Ich erlebe in meiner Arbeit ständig, dass Menschen sich mit oft ganz heftigen Schuldgefühlen herumschlagen. Manchmal wegen Kleinigkeiten, und oft wegen Dingen, für die sie wirklich überhaupt nichts können. Da zieht eine Freundin kurzfristig um und fragt nach Hilfe beim Umzug – just für genau das Wochenende, wo die Fortbildung stattfindet. Also keine Chance, beim Umzug zu helfen, keine Schuld, trotzdem Schuldgefühle. Oder der Mutter geht es schlecht, sie fühlt sich einsam, die Tochter lebt mit ihrer Familie am anderen Ende der Republik und kann nicht kommen, zumindest nicht regelmäßig, so wie die Mutter sich das wünschen würde. Die Tochter hat der Mutter angeboten, in ihre Nähe zu ziehen, die will das aber nicht.

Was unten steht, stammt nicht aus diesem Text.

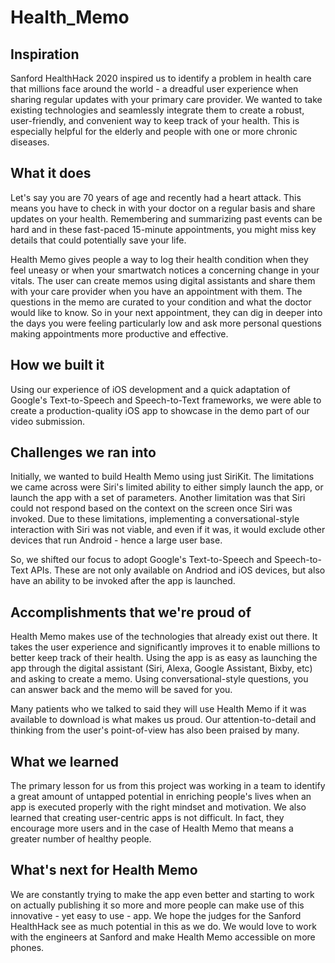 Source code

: # Health_Memo
## Inspiration

Sanford HealthHack 2020 inspired us to identify a problem in health care that millions face around the world - a dreadful user experience when sharing regular updates with your primary care provider. We wanted to take existing technologies and seamlessly integrate them to create a robust, user-friendly, and convenient way to keep track of your health. This is especially helpful for the elderly and people with one or more chronic diseases.

## What it does

Let's say you are 70 years of age and recently had a heart attack. This means you have to check in with your doctor on a regular basis and share updates on your health. Remembering and summarizing past events can be hard and in these fast-paced 15-minute appointments, you might miss key details that could potentially save your life.

Health Memo gives people a way to log their health condition when they feel uneasy or when your smartwatch notices a concerning change in your vitals. The user can create memos using digital assistants and share them with your care provider when you have an appointment with them. The questions in the memo are curated to your condition and what the doctor would like to know. So in your next appointment, they can dig in deeper into the days you were feeling particularly low and ask more personal questions making appointments more productive and effective. 

## How we built it

Using our experience of iOS development and a quick adaptation of Google's Text-to-Speech and Speech-to-Text frameworks, we were able to create a production-quality iOS app to showcase in the demo part of our video submission.

## Challenges we ran into

Initially, we wanted to build Health Memo using just SiriKit. The limitations we came across were Siri's limited ability to either simply launch the app, or launch the app with a set of parameters. Another limitation was that Siri could not respond based on the context on the screen once Siri was invoked. Due to these limitations, implementing a conversational-style interaction with Siri was not viable, and even if it was, it would exclude other devices that run Android - hence a large user base.

So, we shifted our focus to adopt Google's Text-to-Speech and Speech-to-Text APIs. These are not only available on Andriod and iOS devices, but also have an ability to be invoked after the app is launched.

## Accomplishments that we're proud of

Health Memo makes use of the technologies that already exist out there. It takes the user experience and significantly improves it to enable millions to better keep track of their health. Using the app is as easy as launching the app through the digital assistant (Siri, Alexa, Google Assistant, Bixby, etc) and asking to create a memo. Using conversational-style questions, you can answer back and the memo will be saved for you. 

Many patients who we talked to said they will use Health Memo if it was available to download is what makes us proud. Our attention-to-detail and thinking from the user's point-of-view has also been praised by many.

## What we learned

The primary lesson for us from this project was working in a team to identify a great amount of untapped potential in enriching people's lives when an app is executed properly with the right mindset and motivation. We also learned that creating user-centric apps is not difficult. In fact, they encourage more users and in the case of Health Memo that means a greater number of healthy people.

## What's next for Health Memo

We are constantly trying to make the app even better and starting to work on actually publishing it so more and more people can make use of this innovative - yet easy to use - app. We hope the judges for the Sanford HealthHack see as much potential in this as we do. We would love to work with the engineers at Sanford and make Health Memo accessible on more phones.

Die Tochter fühlt sich schuldig. Einfach, weil sie ihr Leben lebt, sich um ihre Kinder kümmert, da ist wo ihre Arbeit ist, und weil die Mutter nicht bereit ist, aus ihrer gewohnten Umgebung zu gehen, trotzdem aber erwartet, dass die Tochter bei ihr ist. Oder: Schuldgefühle wegen einer Panne bei der Arbeit, für die die Kollegin verantwortlich ist. „Ich hätte es kontrollieren können.“
Ist das nicht irre?
Seit einigen Jahren freue ich mich immer wieder über Schuldgefühle, die auf meiner „Deponie“ entsorgt werden. Was mir dabei auffällt ist, dass die wirklich schlimmen, die quälenden, die langandauernden Schuldgefühle in den meisten Fällen mit den Eltern zusammenhängen. Entweder, weil es den Eltern schlecht geht, und die Kinder es nicht geschafft haben, sie glücklich zu machen. Oder weil die Erwartungen der Eltern nicht erfüllt wurden, sei es im Tun, manchmal aber auch im Sein: „Ich bin nie das Kind gewesen, das sich meine Eltern gewünscht haben.“ „Ich war nicht für meine Eltern da, als sie mich gebraucht haben, sondern habe mich um meine Ausbildung gekümmert.“ „Meine Mutter war depressiv, und eines Tages war sie nicht mehr da.“
Schuldgefühle entstehen meistens da, wo wir uns als Kinder falsch fühlen. Wir sind das falsche Kind, wir sind anstrengend für die Eltern (was Kinder nun einmal sind, c’est la vie), wir erfüllen die Hoffnungen der Eltern nicht, sind vielleicht nicht gut genug in der Schule oder wollen den elterlichen Betrieb nicht übernehmen oder den Bauernhof, auf dem die Familie lebt. Manche Menschen fühlen sich so schuldig, dass sie ihr eigenes Leben hintenanstellen und das tun, was sich die Eltern wünschen, nur damit sie die Schuldgefühle nicht mehr haben müssen. Das Blöde: Meistens funktioniert es nicht. Denn geht doch mal eine Kleinigkeit schief, der Hof ist übernommen, aber die Weide nicht genauso eingezäunt, wie die Eltern sich das wünschen, sind die Schuldgefühle sofort wieder da…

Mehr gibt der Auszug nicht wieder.